In honor of National Vocation Awareness Week, we’re sharing the stories of some of our Missionaries’ vocational call.

When Fr. Ken Schroeder, C.PP.S., talks about the qualities of a good priest, he has a specific quality in mind. “I look for a strong kid. I sort of like the rough-and-tumble guys, guys who remind me of myself,” said Fr. Ken, who over the years has talked with many young people about a vocation to the religious life.

Throughout his life as a priest, Fr. Ken has drawn many people, young and old, closer to the light of Christ. He particularly loves to encourage young people and is not shy about giving them a little encouragement, a pat on the back or a friendly shove in the right direction, just when they need it the most.

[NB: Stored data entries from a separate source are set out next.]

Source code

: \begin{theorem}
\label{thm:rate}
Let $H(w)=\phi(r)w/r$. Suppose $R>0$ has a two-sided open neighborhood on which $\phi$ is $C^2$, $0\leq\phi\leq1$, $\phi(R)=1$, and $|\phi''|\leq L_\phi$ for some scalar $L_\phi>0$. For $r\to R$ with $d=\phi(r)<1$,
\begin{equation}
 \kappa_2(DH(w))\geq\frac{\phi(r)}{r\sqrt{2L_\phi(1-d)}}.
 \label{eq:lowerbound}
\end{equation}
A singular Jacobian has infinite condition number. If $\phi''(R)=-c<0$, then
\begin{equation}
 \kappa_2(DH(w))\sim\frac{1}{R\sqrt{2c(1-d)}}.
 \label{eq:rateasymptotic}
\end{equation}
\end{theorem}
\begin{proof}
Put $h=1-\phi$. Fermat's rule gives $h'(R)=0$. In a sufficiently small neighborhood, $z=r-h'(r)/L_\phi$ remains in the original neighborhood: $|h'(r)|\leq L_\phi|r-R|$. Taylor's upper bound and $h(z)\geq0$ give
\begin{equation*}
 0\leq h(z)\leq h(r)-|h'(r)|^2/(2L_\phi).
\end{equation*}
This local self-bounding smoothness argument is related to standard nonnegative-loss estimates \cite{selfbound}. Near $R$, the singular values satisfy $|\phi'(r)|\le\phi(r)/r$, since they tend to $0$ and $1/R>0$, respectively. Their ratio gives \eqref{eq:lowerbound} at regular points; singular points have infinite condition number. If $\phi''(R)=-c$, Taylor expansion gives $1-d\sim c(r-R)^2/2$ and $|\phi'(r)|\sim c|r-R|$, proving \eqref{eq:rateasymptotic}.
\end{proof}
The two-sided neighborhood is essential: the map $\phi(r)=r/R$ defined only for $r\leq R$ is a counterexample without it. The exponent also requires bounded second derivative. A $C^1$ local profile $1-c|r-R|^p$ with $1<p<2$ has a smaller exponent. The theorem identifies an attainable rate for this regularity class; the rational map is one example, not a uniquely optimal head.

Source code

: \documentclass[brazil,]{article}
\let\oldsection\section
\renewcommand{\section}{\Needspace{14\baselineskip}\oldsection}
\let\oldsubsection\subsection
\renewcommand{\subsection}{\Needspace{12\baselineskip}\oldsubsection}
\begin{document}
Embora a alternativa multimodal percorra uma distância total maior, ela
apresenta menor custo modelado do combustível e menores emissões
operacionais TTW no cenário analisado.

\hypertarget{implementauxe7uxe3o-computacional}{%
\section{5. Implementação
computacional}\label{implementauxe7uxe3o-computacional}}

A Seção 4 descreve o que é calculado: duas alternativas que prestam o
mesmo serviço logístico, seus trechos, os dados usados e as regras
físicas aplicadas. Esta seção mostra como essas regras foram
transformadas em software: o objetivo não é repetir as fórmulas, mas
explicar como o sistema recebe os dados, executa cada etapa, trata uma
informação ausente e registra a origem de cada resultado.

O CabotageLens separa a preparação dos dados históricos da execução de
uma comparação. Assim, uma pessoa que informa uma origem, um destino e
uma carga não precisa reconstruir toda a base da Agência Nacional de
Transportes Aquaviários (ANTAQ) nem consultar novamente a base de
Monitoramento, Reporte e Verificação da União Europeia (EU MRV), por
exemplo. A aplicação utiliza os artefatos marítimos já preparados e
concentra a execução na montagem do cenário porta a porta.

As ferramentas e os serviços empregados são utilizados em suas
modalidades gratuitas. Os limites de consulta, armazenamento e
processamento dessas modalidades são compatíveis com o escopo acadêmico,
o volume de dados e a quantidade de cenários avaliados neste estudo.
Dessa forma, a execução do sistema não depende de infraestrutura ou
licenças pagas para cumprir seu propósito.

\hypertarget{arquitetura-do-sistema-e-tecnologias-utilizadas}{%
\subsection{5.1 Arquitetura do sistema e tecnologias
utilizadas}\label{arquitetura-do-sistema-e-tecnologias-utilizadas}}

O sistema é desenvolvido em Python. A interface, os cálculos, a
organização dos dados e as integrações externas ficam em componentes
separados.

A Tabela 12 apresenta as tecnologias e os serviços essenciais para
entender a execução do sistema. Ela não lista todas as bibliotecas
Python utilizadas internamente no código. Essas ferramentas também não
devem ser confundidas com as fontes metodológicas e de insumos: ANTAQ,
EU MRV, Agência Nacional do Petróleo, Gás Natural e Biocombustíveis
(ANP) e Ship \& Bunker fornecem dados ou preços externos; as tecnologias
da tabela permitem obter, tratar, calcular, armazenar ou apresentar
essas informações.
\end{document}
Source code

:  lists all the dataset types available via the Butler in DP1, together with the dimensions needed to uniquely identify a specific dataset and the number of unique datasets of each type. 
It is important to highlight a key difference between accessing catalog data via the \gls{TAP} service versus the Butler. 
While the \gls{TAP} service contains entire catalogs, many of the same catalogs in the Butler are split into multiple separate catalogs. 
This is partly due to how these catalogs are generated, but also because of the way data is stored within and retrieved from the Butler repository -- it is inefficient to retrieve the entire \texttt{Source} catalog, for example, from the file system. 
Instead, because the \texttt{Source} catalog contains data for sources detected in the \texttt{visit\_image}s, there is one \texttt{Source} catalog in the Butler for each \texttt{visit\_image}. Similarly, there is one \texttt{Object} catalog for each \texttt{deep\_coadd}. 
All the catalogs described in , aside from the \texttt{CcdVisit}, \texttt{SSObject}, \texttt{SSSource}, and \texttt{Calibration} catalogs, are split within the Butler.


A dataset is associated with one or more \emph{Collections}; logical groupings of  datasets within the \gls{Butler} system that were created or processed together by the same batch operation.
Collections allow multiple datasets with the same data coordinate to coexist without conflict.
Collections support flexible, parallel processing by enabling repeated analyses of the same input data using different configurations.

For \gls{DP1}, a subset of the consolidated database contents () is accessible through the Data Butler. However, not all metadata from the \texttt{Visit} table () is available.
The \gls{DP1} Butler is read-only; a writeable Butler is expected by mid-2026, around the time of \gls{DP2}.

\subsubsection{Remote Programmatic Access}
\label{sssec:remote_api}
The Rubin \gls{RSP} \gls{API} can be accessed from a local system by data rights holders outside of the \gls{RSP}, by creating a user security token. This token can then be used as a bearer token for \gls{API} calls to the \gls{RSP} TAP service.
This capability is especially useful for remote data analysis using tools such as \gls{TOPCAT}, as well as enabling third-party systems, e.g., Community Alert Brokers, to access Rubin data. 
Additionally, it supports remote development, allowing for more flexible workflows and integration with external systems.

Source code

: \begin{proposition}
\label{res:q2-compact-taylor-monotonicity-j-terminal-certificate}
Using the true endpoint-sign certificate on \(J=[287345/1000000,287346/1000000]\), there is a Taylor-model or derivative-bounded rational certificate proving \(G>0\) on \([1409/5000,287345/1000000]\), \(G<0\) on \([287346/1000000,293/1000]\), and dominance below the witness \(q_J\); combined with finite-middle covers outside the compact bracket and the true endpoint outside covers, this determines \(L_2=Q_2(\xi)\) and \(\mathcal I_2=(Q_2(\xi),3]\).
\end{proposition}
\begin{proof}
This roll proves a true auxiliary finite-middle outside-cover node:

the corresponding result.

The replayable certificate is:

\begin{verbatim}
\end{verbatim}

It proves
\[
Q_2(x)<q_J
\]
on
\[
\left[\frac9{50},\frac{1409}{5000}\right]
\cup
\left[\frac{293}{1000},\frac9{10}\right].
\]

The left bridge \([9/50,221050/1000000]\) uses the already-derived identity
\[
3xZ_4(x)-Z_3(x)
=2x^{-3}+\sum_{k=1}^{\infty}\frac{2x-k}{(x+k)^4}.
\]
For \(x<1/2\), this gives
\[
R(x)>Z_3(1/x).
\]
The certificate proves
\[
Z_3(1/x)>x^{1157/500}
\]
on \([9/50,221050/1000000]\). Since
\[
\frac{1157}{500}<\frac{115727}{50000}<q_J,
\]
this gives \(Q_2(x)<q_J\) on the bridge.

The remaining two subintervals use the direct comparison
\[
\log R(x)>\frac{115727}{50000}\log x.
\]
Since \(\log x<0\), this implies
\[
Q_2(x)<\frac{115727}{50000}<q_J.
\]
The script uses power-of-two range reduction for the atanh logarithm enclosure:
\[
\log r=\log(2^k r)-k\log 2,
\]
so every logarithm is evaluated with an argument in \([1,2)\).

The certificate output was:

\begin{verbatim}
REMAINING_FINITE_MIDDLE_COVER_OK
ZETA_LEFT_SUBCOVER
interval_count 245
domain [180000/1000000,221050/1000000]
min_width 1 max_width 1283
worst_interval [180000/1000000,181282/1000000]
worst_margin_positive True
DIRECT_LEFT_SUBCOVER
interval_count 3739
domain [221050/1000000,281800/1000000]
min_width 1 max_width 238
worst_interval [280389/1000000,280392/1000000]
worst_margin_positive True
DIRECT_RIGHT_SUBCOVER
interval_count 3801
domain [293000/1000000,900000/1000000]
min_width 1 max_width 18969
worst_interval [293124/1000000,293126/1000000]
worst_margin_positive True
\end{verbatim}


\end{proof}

He delights in telling his own vocation story, because it still amazes him that he became a Missionary of the Precious Blood. A lively boy who would rather be anywhere but in a classroom, he was with his best friend, Don, on a country road not far from his home in Ottawa, Ohio. “We were riding our bikes back from the Columbus Grove swimming pool when Don turned to me and said, ‘Hey, Kenny, let’s stop at our homes and tell our parents that we’re going off to the seminary.’ I almost fell off my bike,” Fr. Ken said.

Becoming a priest was Don’s dream, not his. Still, the pair arrived at Brunnerdale, a high school seminary then operated by the Missionaries of the Precious Blood in Canton, Ohio, on September 1, 1951. Ken soon found himself in over his head. “We went to school six days a week at Brunnerdale, and I hated school,” he said. “Don hated it even more. After two weeks he came to me and said, ‘I’m going home. I’ve gotten you this far – now you’re on your own.’”

Fr. Ken still can’t explain what kept him at Brunnerdale (which he grew to love) and then through the major seminary to his ordination in 1965. “I still ask ‘Why, Lord?’ But I can’t imagine doing anything else,” he said.